60 Once the judgment of Kenny J is understood, it cannot be said that it is so obviously wrong that leave to appeal should be granted on that ground. What can be said is that there is no material before the Court to demonstrate that AIG’s fears of wholesale industrial action involving evasion of the plain terms of s 170MN(1) is a real likelihood. Experience suggests that the particular conjunction of facts that led to Kenny J’s judgment is likely to be comparatively rare. Undoubtedly, there will be many employers whose certified agreements deal with all aspects of the relations between them and their employees, so that the question of differential expiry dates will not arise.
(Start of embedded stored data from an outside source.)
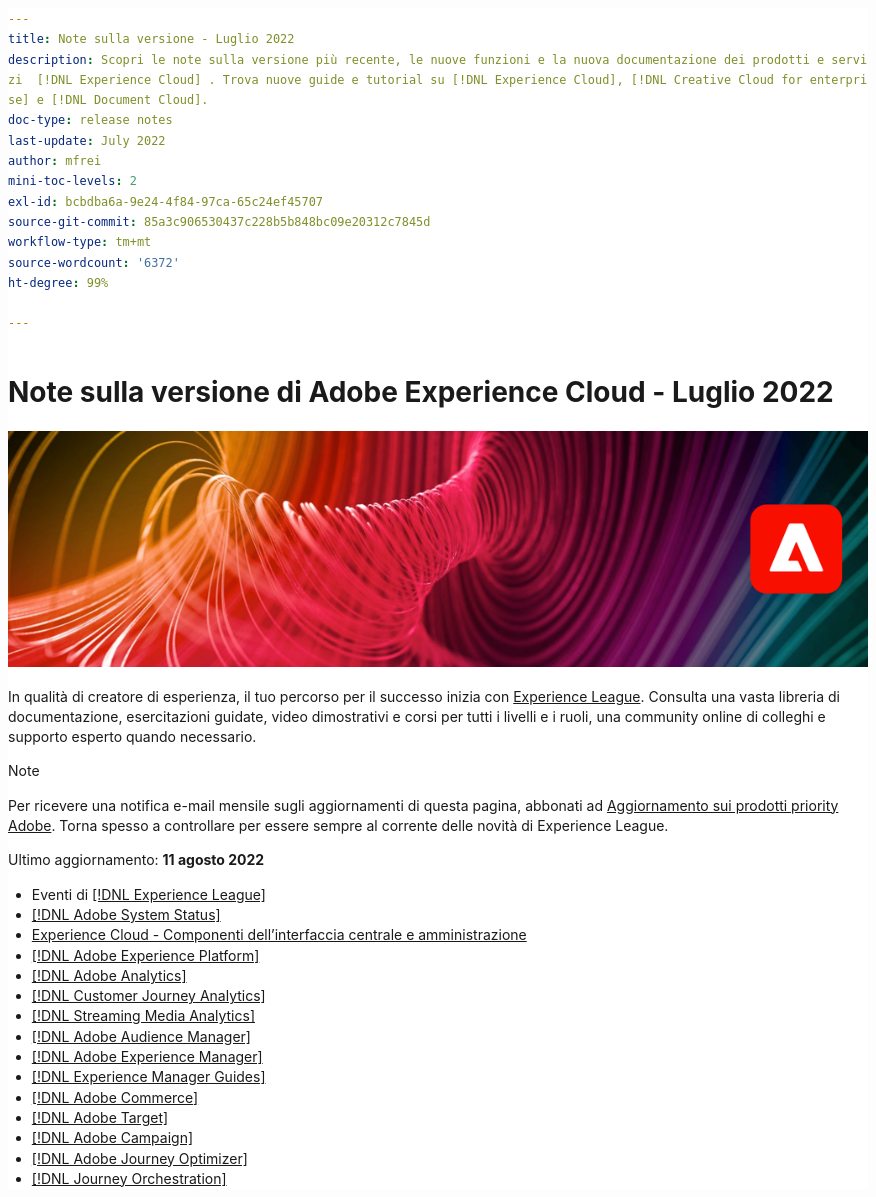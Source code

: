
 ```yaml
---
title: Note sulla versione - Luglio 2022
description: Scopri le note sulla versione più recente, le nuove funzioni e la nuova documentazione dei prodotti e servizi  [!DNL Experience Cloud] . Trova nuove guide e tutorial su [!DNL Experience Cloud], [!DNL Creative Cloud for enterprise] e [!DNL Document Cloud].
doc-type: release notes
last-update: July 2022
author: mfrei
mini-toc-levels: 2
exl-id: bcbdba6a-9e24-4f84-97ca-65c24ef45707
source-git-commit: 85a3c906530437c228b5b848bc09e20312c7845d
workflow-type: tm+mt
source-wordcount: '6372'
ht-degree: 99%

---
```


# Note sulla versione di Adobe Experience Cloud - Luglio 2022

![Banner](assets/experience-cloud-banner-3.png)

In qualità di creatore di esperienza, il tuo percorso per il successo inizia con [Experience League](https://experienceleague.adobe.com/?lang=it#home). Consulta una vasta libreria di documentazione, esercitazioni guidate, video dimostrativi e corsi per tutti i livelli e i ruoli, una community online di colleghi e supporto esperto quando necessario.

>[!NOTE]
>
>Per ricevere una notifica e-mail mensile sugli aggiornamenti di questa pagina, abbonati ad [Aggiornamento sui prodotti priority Adobe](https://www.adobe.com/subscription/priority-product-update.html). Torna spesso a controllare per essere sempre al corrente delle novità di Experience League.

Ultimo aggiornamento: **11 agosto 2022**

* Eventi di [[!DNL Experience League] ](#events) 
* [[!DNL Adobe System Status]](#status)
* [Experience Cloud - Componenti dell’interfaccia centrale e amministrazione](#ecloud)
* [[!DNL Adobe Experience Platform]](#platform)
* [[!DNL Adobe Analytics]](#analytics)
* [[!DNL Customer Journey Analytics]](#cja)
* [[!DNL Streaming Media Analytics]](#sma)
* [[!DNL Adobe Audience Manager]](#aam)
* [[!DNL Adobe Experience Manager]](#aem)
* [[!DNL Experience Manager Guides]](#xml-doc)
* [[!DNL Adobe Commerce]](#commerce)
* [[!DNL Adobe Target]](#target)
* [[!DNL Adobe Campaign]](#ac)
* [[!DNL Adobe Journey Optimizer]](#journey-opt)
* [[!DNL Journey Orchestration]](#journey-orch)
61 If it were the case that Kenny J’s judgment became widely used as a shield when interlocutory injunctions restraining industrial action were sought, many opportunities would exist for testing the correctness of that judgment. If any member of AIG became involved in such litigation, it would be open to AIG to assist in that testing by offering financial and other support to its member, or by seeking to intervene in the relevant proceeding. If a judge were to accept the broad proposition for which AIG says that Kenny J’s judgment is authority, ample opportunity would exist for testing the correctness of that conclusion on appeal.
62 For these reasons, no substantial injustice would result if leave were refused, even supposing that Kenny J’s judgment can be said to be wrong.
Conclusion
63 My view, therefore, is that no leave to appeal can be granted to AIG. If such leave were granted, there would be no matter of the kind essential to found the appellate jurisdiction of the Court. AIG had no standing to seek relief at first instance of the kind that it claims it would seek on appeal. It has no standing to seek that relief on appeal. No right, duty or liability affecting it exists. Its disagreement with the correctness of Kenny J’s judgment provides no basis for the grant of leave to appeal.
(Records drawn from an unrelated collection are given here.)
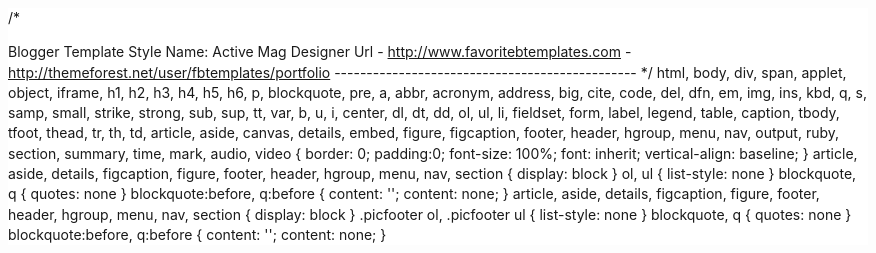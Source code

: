 <?xml version="1.0" encoding="UTF-8" ?>
<!DOCTYPE html>
<HTML expr:dir='data:blog.languageDirection'>
  <head>
    <link href='http://fonts.googleapis.com/css?family=Kreon:light,regular' rel='stylesheet' type='text/css'/>
    <link href='http://fonts.googleapis.com/css?family=Oswald' rel='stylesheet' type='text/css'/>
    <link href='http://fonts.googleapis.com/css?family=Bree%20Serif:400,700' rel='stylesheet' type='text/css'/>
    <link href='http://fonts.googleapis.com/css?family=Open+Sans:400' rel='stylesheet'/>
    <meta content='width=device-width, initial-scale=1, maximum-scale=1' name='viewport'/>
    <b:if cond='data:blog.pageType == &quot;error_page&quot;'>
      <title>
        Page Not Found! 
      </title>
    </b:if>
    <b:if cond='data:blog.pageType == &quot;index&quot;'>
      <title>
        <data:blog.pageTitle/>
      </title>
      <b:else/>
      <title>
        <data:blog.pageName/>
        - 
        <data:blog.title/>
      </title>
    </b:if>
    <meta content='Your Keywords Here' name='keywords'/>
    <b:skin><![CDATA[
      
/*
-----------------------------------------------
Blogger Template Style
Name:   Active Mag
Designer Url - http://www.favoritebtemplates.com - http://themeforest.net/user/fbtemplates/portfolio
----------------------------------------------- */
html, body, div, span, applet, object, iframe, h1, h2, h3, h4, h5, h6, p, blockquote, pre, a, abbr, acronym, address, big, cite, code, del, dfn, em, img, ins, kbd, q, s, samp, small, strike, strong, sub, sup, tt, var, b, u, i, center, dl, dt, dd, ol, ul, li, fieldset, form, label, legend, table, caption, tbody, tfoot, thead, tr, th, td, article, aside, canvas, details, embed, figure, figcaption, footer, header, hgroup, menu, nav, output, ruby, section, summary, time, mark, audio, video {
border: 0;
padding:0;
font-size: 100%;
font: inherit;
vertical-align: baseline;
}
article, aside, details, figcaption, figure, footer, header, hgroup, menu, nav, section { display: block }
ol, ul { list-style: none }
blockquote, q { quotes: none }
blockquote:before, q:before {
content: '';
content: none;
}
article, aside, details, figcaption, figure, footer, header, hgroup, menu, nav, section { display: block }
.picfooter ol, .picfooter ul { list-style: none }
blockquote, q { quotes: none }
blockquote:before, q:before {
content: '';
content: none;
}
64 Alternatively, on the application of the ordinary principles relating to grants of leave to appeal, leave should be refused as a matter of discretion.
65 I would therefore dismiss AIG’s application for leave to appeal. Because the only matter before the Court is the controversy as to whether AIG can and should be granted leave to appeal, and that matter arises under s 24 of the Federal Court Act, and not under the WR Act, the prohibition on the making of an order for costs in s 347 of the WR Act is inapplicable. I would therefore order that AIG pay the Union’s costs of the application for leave to appeal.
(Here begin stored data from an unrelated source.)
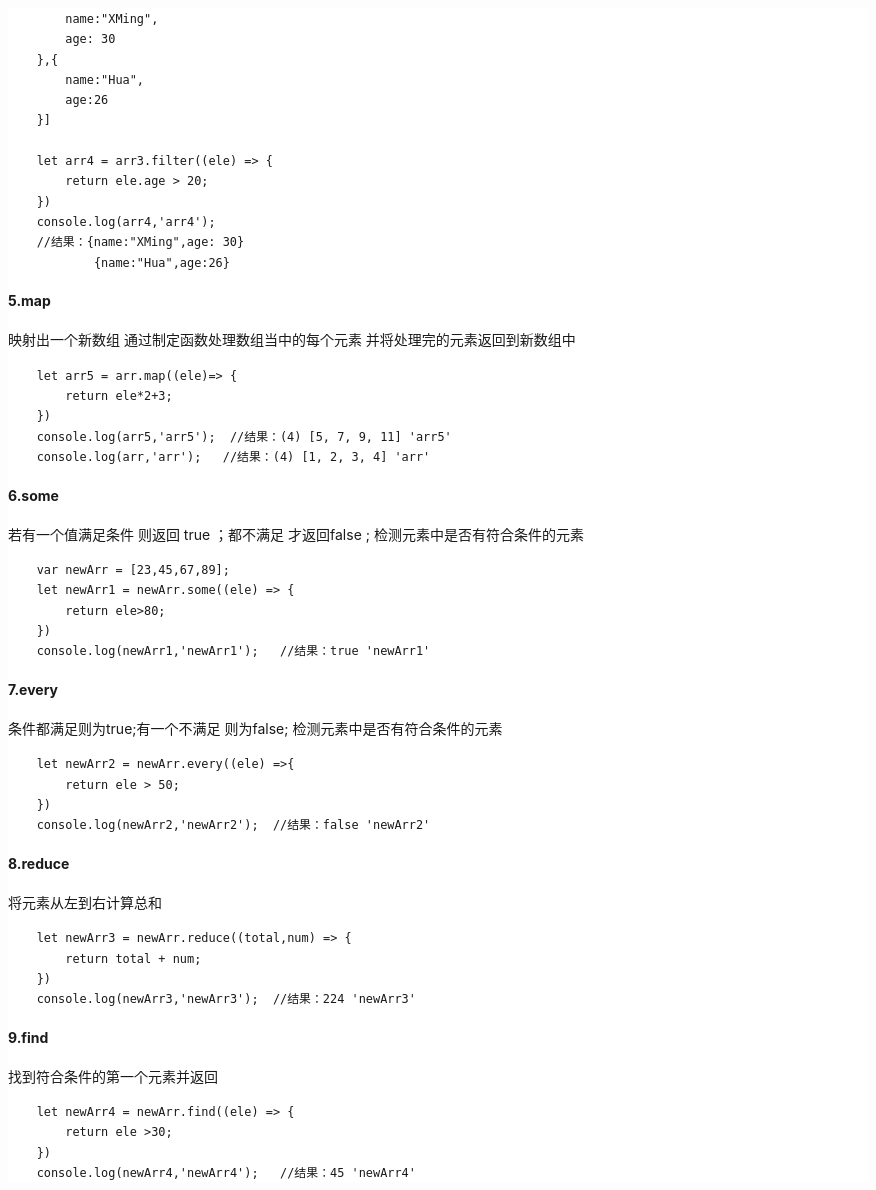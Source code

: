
 ```
        name:"XMing",
        age: 30
    },{
        name:"Hua",
        age:26
    }]

    let arr4 = arr3.filter((ele) => {
        return ele.age > 20;
    })
    console.log(arr4,'arr4'); 
    //结果：{name:"XMing",age: 30}
            {name:"Hua",age:26}
```
#### 5.map 
映射出一个新数组 通过制定函数处理数组当中的每个元素 并将处理完的元素返回到新数组中
```
    let arr5 = arr.map((ele)=> {
        return ele*2+3;
    })
    console.log(arr5,'arr5');  //结果：(4) [5, 7, 9, 11] 'arr5'
    console.log(arr,'arr');   //结果：(4) [1, 2, 3, 4] 'arr'
```
####  6.some 
若有一个值满足条件 则返回 true ；都不满足 才返回false ; 检测元素中是否有符合条件的元素
```
    var newArr = [23,45,67,89];
    let newArr1 = newArr.some((ele) => {
        return ele>80;
    })
    console.log(newArr1,'newArr1');   //结果：true 'newArr1'
```
####  7.every 
条件都满足则为true;有一个不满足 则为false; 检测元素中是否有符合条件的元素
```
    let newArr2 = newArr.every((ele) =>{
        return ele > 50;
    })
    console.log(newArr2,'newArr2');  //结果：false 'newArr2'
```
####  8.reduce 
将元素从左到右计算总和
```
    let newArr3 = newArr.reduce((total,num) => {
        return total + num;
    })
    console.log(newArr3,'newArr3');  //结果：224 'newArr3'
```

####  9.find 
找到符合条件的第一个元素并返回
```
    let newArr4 = newArr.find((ele) => {
        return ele >30;
    })
    console.log(newArr4,'newArr4');   //结果：45 'newArr4'
```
| I certify that the preceding sixty-five (65) numbered paragraphs are a true copy of the Reasons for Judgment herein of the Honourable Justice Gray. |
Associate:
Dated: 29 November 2002
| IN THE FEDERAL COURT OF AUSTRALIA |
|
| VICTORIA DISTRICT REGISTRY | V 125 of 2002 |
On appeal from a single judge of the Federal Court of Australia
| BETWEEN: | AUSTRALIAN INDUSTRY GROUP APPLICANT
|
|
| AND: | AUTOMOTIVE, FOOD, METALS, ENGINEERING, PRINTING & KINDRED INDUSTRIES UNION FIRST RESPONDENT
|
|
|
| EMWEST PRODUCTS PTY LIMITED TRADING AS EMAIL METERING (ABN 78 002 894 224) SECOND RESPONDENT
| ||
| JUDGES: | GRAY, GOLDBERG & FINKELSTEIN JJ |
|
| DATE: | 29 NOVEMBER 2002 |
|
| PLACE: | MELBOURNE |
|
REASONS FOR JUDGMENT
GOLDBERG AND FINKELSTEIN JJ:
66 It is widely believed that workers have an unconstrained right to take industrial action in support of claims against employers. Nothing could be further from the truth. The common law has long imposed constraints on labour’s ability to take concerted action against capital. Not only are there actions available under contracts of employment, the so called intentional torts (conspiracy, procuring breach of contract and interference with business relations among others) took their modern form to provide additional remedies against industrial action taken by organised labour. By the end of the 19th century governments recognised the need to intervene in industrial affairs. The New South Wales Royal Commission investigating the causes of the maritime strike of 1890 recommended the establishment of State conciliation and arbitration machinery. This legislation was soon enacted, and in due course formed the basis of the Conciliation and Arbitration Act 1904 (Cth), which provides procedures as an alternative to the strikes and lockouts that followed a breakdown in collective bargaining. However, in the absence of economic power that comes with the ability to take industrial action, trade unions were at a disadvantage when it came to collective bargaining. In recognition of this, the Workplace Relations Act 1996 (Cth) (“the Act”)- the latest federal enactment that provides the machinery for employers and employees to reach agreement on wages and conditions of employment- makes provision for taking “protected action”, that is industrial action in respect of which there is immunity from suit, with certain limited exceptions.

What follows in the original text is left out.